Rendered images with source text

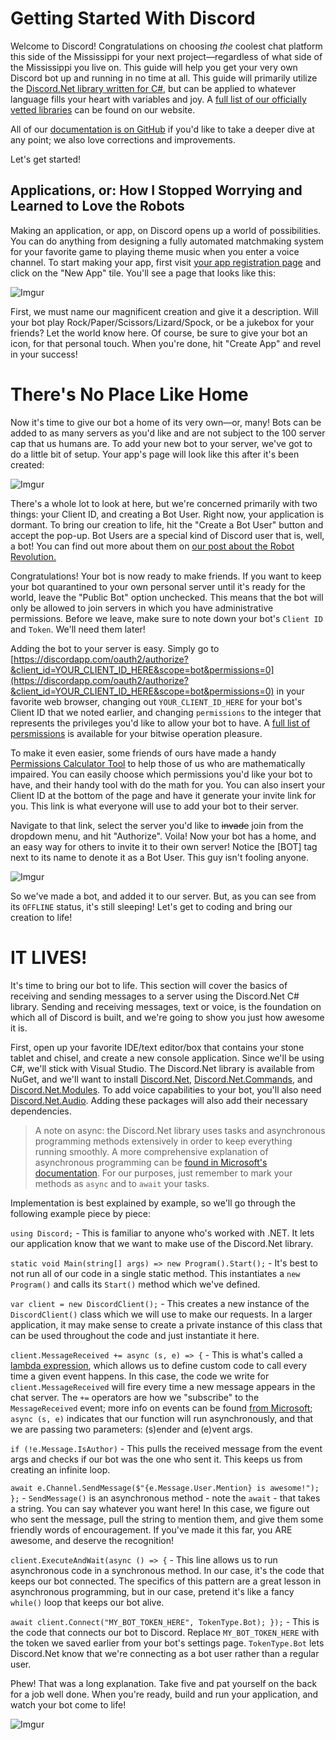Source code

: # Getting Started With Discord

Welcome to Discord! Congratulations on choosing _the_ coolest chat platform this side of the Mississippi for your next project—regardless of what side of the Mississippi you live on. This guide will help you get your very own Discord bot up and running in no time at all. This guide will primarily utilize the [Discord.Net library written for C#](https://github.com/RogueException/Discord.Net), but can be applied to whatever language fills your heart with variables and joy. A [full list of our officially vetted libraries](https://discordapp.com/developers/docs/topics/libraries) can be found on our website.

All of our [documentation is on GitHub](https://github.com/hammerandchisel/discord-api-docs) if you'd like to take a deeper dive at any point; we also love corrections and improvements.

Let's get started!

## Applications, or: How I Stopped Worrying and Learned to Love the Robots

Making an application, or app, on Discord opens up a world of possibilities. You can do anything from designing a fully automated matchmaking system for your favorite game to playing theme music when you enter a voice channel. To start making your app, first visit [your app registration page](https://discordapp.com/developers/applications/me) and click on the "New App" tile. You'll see a page that looks like this:

![Imgur](http://i.imgur.com/rDDAIaZ.png)

First, we must name our magnificent creation and give it a description. Will your bot play Rock/Paper/Scissors/Lizard/Spock, or be a jukebox for your friends? Let the world know here. Of course, be sure to give your bot an icon, for that personal touch. When you're done, hit "Create App" and revel in your success!

# There's No Place Like Home

Now it's time to give our bot a home of its very own—or, many! Bots can be added to as many servers as you'd like and are not subject to the 100 server cap that us humans are. To add your new bot to your server, we've got to do a little bit of setup. Your app's page will look like this after it's been created:

![Imgur](http://i.imgur.com/rZrM96d.png)

There's a whole lot to look at here, but we're concerned primarily with two things: your Client ID, and creating a Bot User.  Right now, your application is dormant. To bring our creation to life, hit the "Create a Bot User" button and accept the pop-up. Bot Users are a special kind of Discord user that is, well, a bot! You can find out more about them on [our post about the Robot Revolution.](https://blog.discordapp.com/the-robot-revolution-has-unofficially-begun-unofficial-api-23a3c722d5bf#.l20q61gl5) 

Congratulations! Your bot is now ready to make friends. If you want to keep your bot quarantined to your own personal server until it's ready for the world, leave the "Public Bot" option unchecked. This means that the bot will only be allowed to join servers in which you have administrative permissions. Before we leave, make sure to note down your bot's `Client ID` and `Token`. We'll need them later!

Adding the bot to your server is easy. Simply go to [https://discordapp.com/oauth2/authorize?&client_id=YOUR_CLIENT_ID_HERE&scope=bot&permissions=0](https://discordapp.com/oauth2/authorize?&client_id=YOUR_CLIENT_ID_HERE&scope=bot&permissions=0) in your favorite web browser, changing out `YOUR_CLIENT_ID_HERE` for your bot's Client ID that we noted earlier, and changing `permissions` to the integer that represents the privileges you'd like to allow your bot to have. A [full list of persmissions](https://discordapp.com/developers/docs/topics/permissions#bitwise-permission-flags) is available for your bitwise operation pleasure.

To make it even easier, some friends of ours have made a handy [Permissions Calculator Tool](https://discordapi.com/permissions.html#) to help those of us who are mathematically impaired. You can easily choose which permissions you'd like your bot to have, and their handy tool with do the math for you. You can also insert your Client ID at the bottom of the page and have it generate your invite link for you. This link is what everyone will use to add your bot to their server.

Navigate to that link, select the server you'd like to ~~invade~~ join from the dropdown menu, and hit "Authorize". Voila! Now your bot has a home, and an easy way for others to invite it to their own server! Notice the [BOT] tag next to its name to denote it as a Bot User. This guy isn't fooling anyone.

![Imgur](http://i.imgur.com/xVvWdxU.png)

So we've made a bot, and added it to our server. But, as you can see from its `OFFLINE` status, it's still sleeping! Let's get to coding and bring our creation to life!

# IT LIVES!

It's time to bring our bot to life. This section will cover the basics of receiving and sending messages to a server using the Discord.Net C# library. Sending and receiving messages, text or voice, is the foundation on which all of Discord is built, and we're going to show you just how awesome it is.

First, open up your favorite IDE/text editor/box that contains your stone tablet and chisel, and create a new console application. Since we'll be using C#, we'll stick with Visual Studio. The Discord.Net library is available from NuGet, and we'll want to install [Discord.Net](https://www.nuget.org/packages/Discord.Net), [Discord.Net.Commands](https://www.nuget.org/packages/Discord.Net.Commands), and [Discord.Net.Modules](https://www.nuget.org/packages/Discord.Net.Modules). To add voice capabilities to your bot, you'll also need [Discord.Net.Audio](https://www.nuget.org/packages/Discord.Net.Audio). Adding these packages will also add their necessary dependencies.

> A note on async: the Discord.Net library uses tasks and asynchronous programming methods extensively in order to keep everything running smoothly. A more comprehensive explanation of asynchronous programming can be [found in Microsoft's documentation](https://msdn.microsoft.com/en-us/library/mt674882.aspx). For our purposes, just remember to mark your methods as `async` and to `await` your tasks.

Implementation is best explained by example, so we'll go through the following example piece by piece:

<script src="https://gist.github.com/msciotti/7854499bd63a565bf2340dc23b3c0cda.js"></script>

`using Discord;` - This is familiar to anyone who's worked with .NET. It lets our application know that we want to make use of the Discord.Net library. 

`static void Main(string[] args) => new Program().Start();` - It's best to not run all of our code in a single static method. This instantiates a `new Program()` and calls its `Start()` method which we've defined.

`var client = new DiscordClient();` - This creates a new instance of the `DiscordClient()` class which we will use to make our requests. In a larger application, it may make sense to create a private instance of this class that can be used throughout the code and just instantiate it here.

`client.MessageReceived += async (s, e) => {` - This is what's called a [lambda expression](https://msdn.microsoft.com/en-us/library/bb397687.aspx), which allows us to define custom code to call every time a given event happens. In this case, the code we write for `client.MessageReceived` will fire every time a new message appears in the chat server. The `+=` operators are how we "subscribe" to the `MessageReceived` event; more info on events can be found [from Microsoft](https://msdn.microsoft.com/en-us/library/awbftdfh.aspx); `async (s, e)` indicates that our function will run asynchronously, and that we are passing two parameters: (s)ender and (e)vent args.

`if (!e.Message.IsAuthor)` - This pulls the received message from the event args and checks if our bot was the one who sent it. This keeps us from creating an infinite loop.

`await e.Channel.SendMessage($"{e.Message.User.Mention} is awesome!"); };` - `SendMessage()` is an asynchronous method - note the `await` - that takes a string. You can say whatever you want here! In this case, we figure out who sent the message, pull the string to mention them, and give them some friendly words of encouragement. If you've made it this far, you ARE awesome, and deserve the recognition!

`client.ExecuteAndWait(async () => {` - This line allows us to run asynchronous code in a synchronous method. In our case, it's the code that keeps our bot connected. The specifics of this pattern are a great lesson in asynchronous programming, but in our case, pretend it's like a fancy `while()` loop that keeps our bot alive.

`await client.Connect("MY_BOT_TOKEN_HERE", TokenType.Bot); });` - This is the code that connects our bot to Discord. Replace `MY_BOT_TOKEN_HERE` with the token we saved earlier from your bot's settings page. `TokenType.Bot` lets Discord.Net know that we're connecting as a bot user rather than a regular user.

Phew! That was a long explanation. Take five and pat yourself on the back for a job well done. When you're ready, build and run your application, and watch your bot come to life!

![Imgur](http://imgur.com/3tgLl8i.gif)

**WHAT THE EXERCISE ASKS**
Working from the entries above, find every line in which the word "keeps" occurs and copy it.

**RESPONSE BELOW**
`if (!e.Message.IsAuthor)` - This pulls the received message from the event args and checks if our bot was the one who sent it. This keeps us from creating an infinite loop.
`client.ExecuteAndWait(async () => {` - This line allows us to run asynchronous code in a synchronous method. In our case, it's the code that keeps our bot connected. The specifics of this pattern are a great lesson in asynchronous programming, but in our case, pretend it's like a fancy `while()` loop that keeps our bot alive.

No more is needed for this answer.